#### What this task involves:
Please find all lines in the data that hold the string "pipefail" and copy them.

#### Source records:
- - - - -
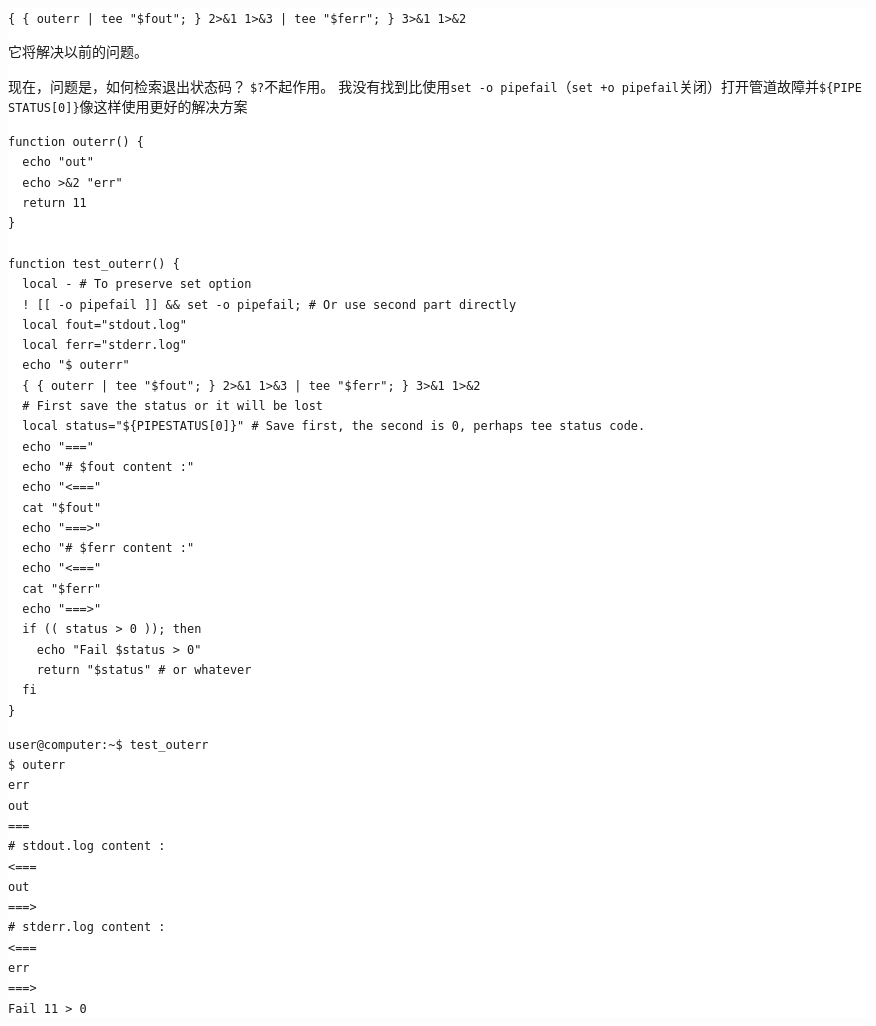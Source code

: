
 ```
{ { outerr | tee "$fout"; } 2>&1 1>&3 | tee "$ferr"; } 3>&1 1>&2 
```

它将解决以前的问题。

现在，问题是，如何检索退出状态码？
`$?`不起作用。
我没有找到比使用`set -o pipefail`（`set +o pipefail`关闭）打开管道故障并`${PIPESTATUS[0]}`像这样使用更好的解决方案

```
function outerr() {
  echo "out"
  echo >&2 "err"
  return 11
}

function test_outerr() {
  local - # To preserve set option
  ! [[ -o pipefail ]] && set -o pipefail; # Or use second part directly
  local fout="stdout.log"
  local ferr="stderr.log"
  echo "$ outerr"
  { { outerr | tee "$fout"; } 2>&1 1>&3 | tee "$ferr"; } 3>&1 1>&2
  # First save the status or it will be lost
  local status="${PIPESTATUS[0]}" # Save first, the second is 0, perhaps tee status code.
  echo "==="
  echo "# $fout content :"
  echo "<==="
  cat "$fout"
  echo "===>"
  echo "# $ferr content :"
  echo "<==="
  cat "$ferr"
  echo "===>"
  if (( status > 0 )); then
    echo "Fail $status > 0"
    return "$status" # or whatever
  fi
} 
```

```
user@computer:~$ test_outerr
$ outerr
err
out
===
# stdout.log content :
<===
out
===>
# stderr.log content :
<===
err
===>
Fail 11 > 0 
```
- - - - -
#### Written solution:
我没有找到比使用`set -o pipefail`（`set +o pipefail`关闭）打开管道故障并`${PIPESTATUS[0]}`像这样使用更好的解决方案
  ! [[ -o pipefail ]] && set -o pipefail; # Or use second part directly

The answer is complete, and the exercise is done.